“Things have changed so much!” said Ms. Fu Ying, Chinese Vice Minister of Foreign Affairs, as she addressed a crowd in Hong Kong at an event sponsored by the Better Hong Kong Foundation this week. The vast improvements in China’s human rights record was a theme that ran throughout her speech.
She said that China was “prosperous, stable, and successful” and implied that it was unique in that position globally. “You look around in the world, which country can use these three adjectives at the same time?” This economic preeminence, said, Ms. Fu, was proof enough that China has made progress in terms of human rights.
“This topic is so difficult!” Ms. Fu continued. It has strained relationships with the West, she said.
“In our debate with many Western countries, the concept is narrowed. Down, down, down, down. To one thing. That is the right to topple the Chinese government. The right to change the political system in China. In the end, the debate has come down to that point.” But, she said, “the law is against that. There is a law and a rule against that.”
What is rankling the debate, Ms. Fu asserted, is the differing conceptions of human rights — China is taking a broader view, she believes, while the West is only pointing to the right to elect a government.

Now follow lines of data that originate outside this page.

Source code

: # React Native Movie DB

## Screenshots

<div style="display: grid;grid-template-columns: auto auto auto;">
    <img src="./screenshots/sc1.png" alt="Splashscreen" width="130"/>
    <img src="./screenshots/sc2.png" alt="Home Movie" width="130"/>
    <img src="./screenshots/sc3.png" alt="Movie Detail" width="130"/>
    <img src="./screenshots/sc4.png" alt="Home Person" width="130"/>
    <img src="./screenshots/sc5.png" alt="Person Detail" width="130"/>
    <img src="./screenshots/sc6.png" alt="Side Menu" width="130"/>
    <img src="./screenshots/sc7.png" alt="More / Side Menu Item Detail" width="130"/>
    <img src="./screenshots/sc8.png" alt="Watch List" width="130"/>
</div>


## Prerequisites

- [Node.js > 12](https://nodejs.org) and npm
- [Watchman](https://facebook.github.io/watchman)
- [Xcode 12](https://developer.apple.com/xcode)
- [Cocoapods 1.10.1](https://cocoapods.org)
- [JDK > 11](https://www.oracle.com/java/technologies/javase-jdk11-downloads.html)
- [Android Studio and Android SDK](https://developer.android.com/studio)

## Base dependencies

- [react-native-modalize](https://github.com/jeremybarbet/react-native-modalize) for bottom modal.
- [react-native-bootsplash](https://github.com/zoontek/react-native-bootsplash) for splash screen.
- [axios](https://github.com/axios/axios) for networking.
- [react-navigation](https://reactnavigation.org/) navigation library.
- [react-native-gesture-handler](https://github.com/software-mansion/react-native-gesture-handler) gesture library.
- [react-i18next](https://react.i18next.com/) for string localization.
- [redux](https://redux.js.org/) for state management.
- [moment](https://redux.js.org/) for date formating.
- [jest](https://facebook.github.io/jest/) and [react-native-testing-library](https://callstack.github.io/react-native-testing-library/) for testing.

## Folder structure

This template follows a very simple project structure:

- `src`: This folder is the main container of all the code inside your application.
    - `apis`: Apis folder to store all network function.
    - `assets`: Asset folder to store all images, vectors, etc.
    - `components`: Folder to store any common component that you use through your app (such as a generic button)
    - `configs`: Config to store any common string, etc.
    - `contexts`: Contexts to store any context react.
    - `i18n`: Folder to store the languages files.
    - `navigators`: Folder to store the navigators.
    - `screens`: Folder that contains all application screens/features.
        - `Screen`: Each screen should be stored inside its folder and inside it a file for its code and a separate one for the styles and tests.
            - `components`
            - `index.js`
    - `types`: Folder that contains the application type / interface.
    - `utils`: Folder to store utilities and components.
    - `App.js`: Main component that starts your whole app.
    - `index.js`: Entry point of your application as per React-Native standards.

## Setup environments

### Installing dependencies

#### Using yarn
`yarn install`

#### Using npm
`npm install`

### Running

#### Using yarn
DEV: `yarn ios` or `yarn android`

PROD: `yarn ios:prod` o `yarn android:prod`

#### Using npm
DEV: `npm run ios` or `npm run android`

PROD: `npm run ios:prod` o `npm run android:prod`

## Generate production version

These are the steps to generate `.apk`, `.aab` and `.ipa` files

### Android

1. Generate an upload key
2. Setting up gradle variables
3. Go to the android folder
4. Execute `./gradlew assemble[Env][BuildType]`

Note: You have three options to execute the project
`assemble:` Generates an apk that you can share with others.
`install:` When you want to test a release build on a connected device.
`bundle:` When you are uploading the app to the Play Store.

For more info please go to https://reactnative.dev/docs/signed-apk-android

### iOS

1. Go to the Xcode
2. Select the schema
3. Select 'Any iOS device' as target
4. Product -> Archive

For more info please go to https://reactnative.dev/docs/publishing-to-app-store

It’s enlightening to hear a Chinese official defend the country’s record on human rights — her voice radiated the frustration her administration feels that despite all of China’s improvements and economic success, the West keeps focusing on its human rights violations.
When we speak in generalities about human rights, it’s easy to become swayed by China’s insistence that it is improving and that the West should not treat it like a “little brother,” in Ms. Fu’s words. But when one looks at the specifics — like China’s failure to stem the increase in lead poisoning cases and its cover-up of the issue — it becomes harder to ignore the human rights debate and leave it to the Chinese to sort out, as Ms. Fu seems to prefer.